··· Supplied information

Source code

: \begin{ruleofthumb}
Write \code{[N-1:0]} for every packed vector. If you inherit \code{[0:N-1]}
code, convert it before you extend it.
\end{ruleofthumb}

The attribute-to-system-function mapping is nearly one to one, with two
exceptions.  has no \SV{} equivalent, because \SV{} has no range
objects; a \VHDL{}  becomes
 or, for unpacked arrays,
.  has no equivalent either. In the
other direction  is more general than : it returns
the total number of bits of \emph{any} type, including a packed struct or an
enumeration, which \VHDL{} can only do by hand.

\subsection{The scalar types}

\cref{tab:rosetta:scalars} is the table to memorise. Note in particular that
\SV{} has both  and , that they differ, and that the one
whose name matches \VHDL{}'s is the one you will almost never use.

······

* **Problem**
Print each entry precisely. Include every line.

* **Task result**
Source code

: \begin{ruleofthumb}
Write \code{[N-1:0]} for every packed vector. If you inherit \code{[0:N-1]}
code, convert it before you extend it.
\end{ruleofthumb}

The attribute-to-system-function mapping is nearly one to one, with two
exceptions.  has no \SV{} equivalent, because \SV{} has no range
objects; a \VHDL{}  becomes
 or, for unpacked arrays,
.  has no equivalent either. In the
other direction  is more general than : it returns
the total number of bits of \emph{any} type, including a packed struct or an
enumeration, which \VHDL{} can only do by hand.

\subsection{The scalar types}

\cref{tab:rosetta:scalars} is the table to memorise. Note in particular that
\SV{} has both  and , that they differ, and that the one
whose name matches \VHDL{}'s is the one you will almost never use.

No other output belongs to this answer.